TRY IT ▸
Lines below that hold the word "user" must be copied in full.
======== INPUT DATA
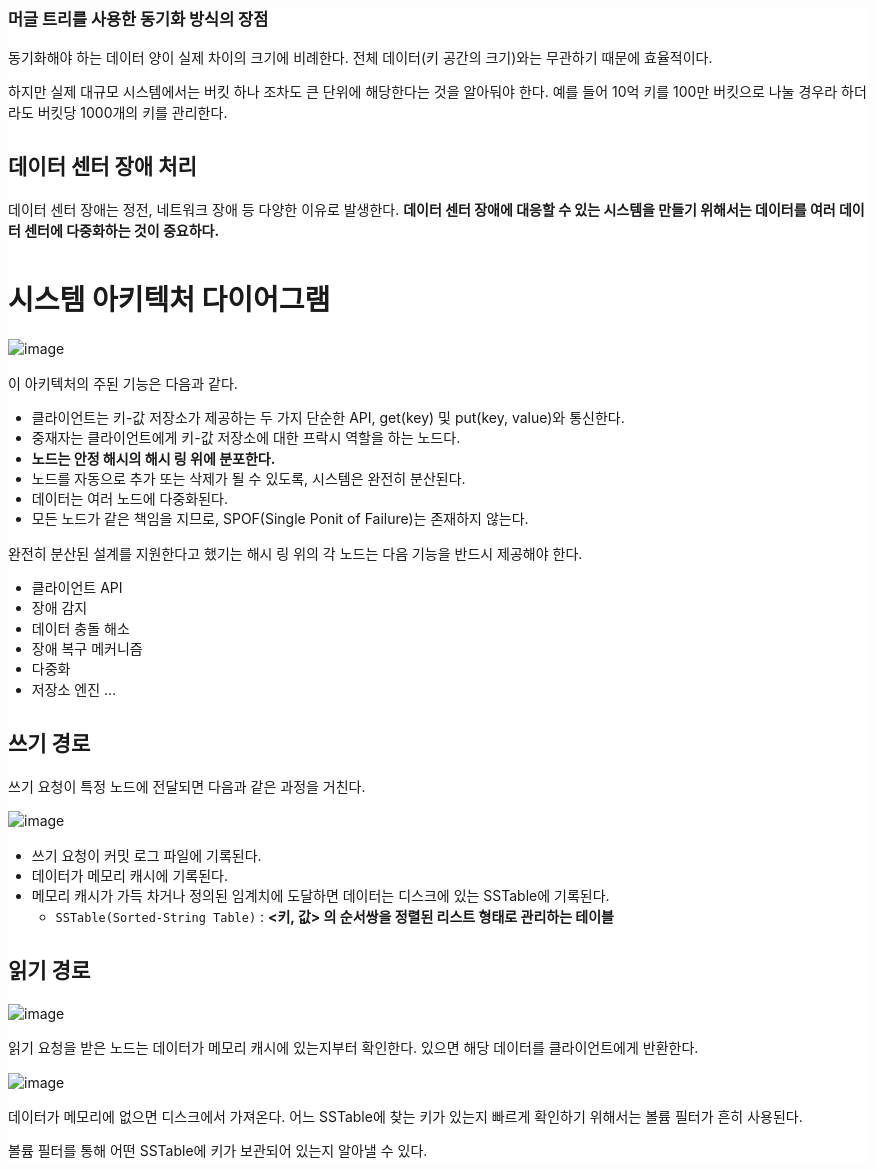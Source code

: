 ### 머글 트리를 사용한 동기화 방식의 장점

동기화해야 하는 데이터 양이 실제 차이의 크기에 비례한다. 전체 데이터(키 공간의 크기)와는 무관하기 때문에 효율적이다. 

하지만 실제 대규모 시스템에서는 버킷 하나 조차도 큰 단위에 해당한다는 것을 알아둬야 한다. 예를 들어 10억 키를 100만 버킷으로 나눌 경우라 하더라도 버킷당 1000개의 키를 관리한다.

## 데이터 센터 장애 처리

데이터 센터 장애는 정전, 네트워크 장애 등 다양한 이유로 발생한다. **데이터 센터 장애에 대응할 수 있는 시스템을 만들기 위해서는 데이터를 여러 데이터 센터에 다중화하는 것이 중요하다.**

# 시스템 아키텍처 다이어그램

<img width="560" height="326" alt="image" src="https://github.com/user-attachments/assets/06c9236f-ef30-44a0-9eee-9ec264f34a8b" />


이 아키텍처의 주된 기능은 다음과 같다.

- 클라이언트는 키-값 저장소가 제공하는 두 가지 단순한 API, get(key) 및 put(key, value)와 통신한다.
- 중재자는 클라이언트에게 키-값 저장소에 대한 프락시 역할을 하는 노드다.
- **노드는 안정 해시의 해시 링 위에 분포한다.**
- 노드를 자동으로 추가 또는 삭제가 될 수 있도록, 시스템은 완전히 분산된다.
- 데이터는 여러 노드에 다중화된다.
- 모든 노드가 같은 책임을 지므로, SPOF(Single Ponit of Failure)는 존재하지 않는다.

완전히 분산된 설계를 지원한다고 했기는 해시 링 위의 각 노드는 다음 기능을 반드시 제공해야 한다.

- 클라이언트 API
- 장애 감지
- 데이터 충돌 해소
- 장애 복구 메커니즘
- 다중화
- 저장소 엔진 …

## 쓰기 경로

쓰기 요청이 특정 노드에 전달되면 다음과 같은 과정을 거친다.

<img width="517" height="291" alt="image" src="https://github.com/user-attachments/assets/be8b2d6d-6c0b-4434-ac29-782a561982e5" />


- 쓰기 요청이 커밋 로그 파일에 기록된다.
- 데이터가 메모리 캐시에 기록된다.
- 메모리 캐시가 가득 차거나 정의된 임계치에 도달하면 데이터는 디스크에 있는 SSTable에 기록된다.
    - `SSTable(Sorted-String Table)` : **<키, 값> 의 순서쌍을 정렬된 리스트 형태로 관리하는 테이블**

## 읽기 경로

<img width="527" height="251" alt="image" src="https://github.com/user-attachments/assets/d9aab626-22ef-41f4-b848-3f4a399acbeb" />


읽기 요청을 받은 노드는 데이터가 메모리 캐시에 있는지부터 확인한다. 있으면 해당 데이터를 클라이언트에게 반환한다.

<img width="534" height="254" alt="image" src="https://github.com/user-attachments/assets/53942168-d8fc-4ea2-8804-2641720f931c" />


데이터가 메모리에 없으면 디스크에서 가져온다.  어느 SSTable에 찾는 키가 있는지 빠르게 확인하기 위해서는 볼륨 필터가 흔히 사용된다.

볼륨 필터를 통해 어떤 SSTable에 키가 보관되어 있는지 알아낼 수 있다.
================
ANSWER TO THIS EXERCISE ▸
<img width="560" height="326" alt="image" src="https://github.com/user-attachments/assets/06c9236f-ef30-44a0-9eee-9ec264f34a8b" />
<img width="517" height="291" alt="image" src="https://github.com/user-attachments/assets/be8b2d6d-6c0b-4434-ac29-782a561982e5" />
<img width="527" height="251" alt="image" src="https://github.com/user-attachments/assets/d9aab626-22ef-41f4-b848-3f4a399acbeb" />
<img width="534" height="254" alt="image" src="https://github.com/user-attachments/assets/53942168-d8fc-4ea2-8804-2641720f931c" />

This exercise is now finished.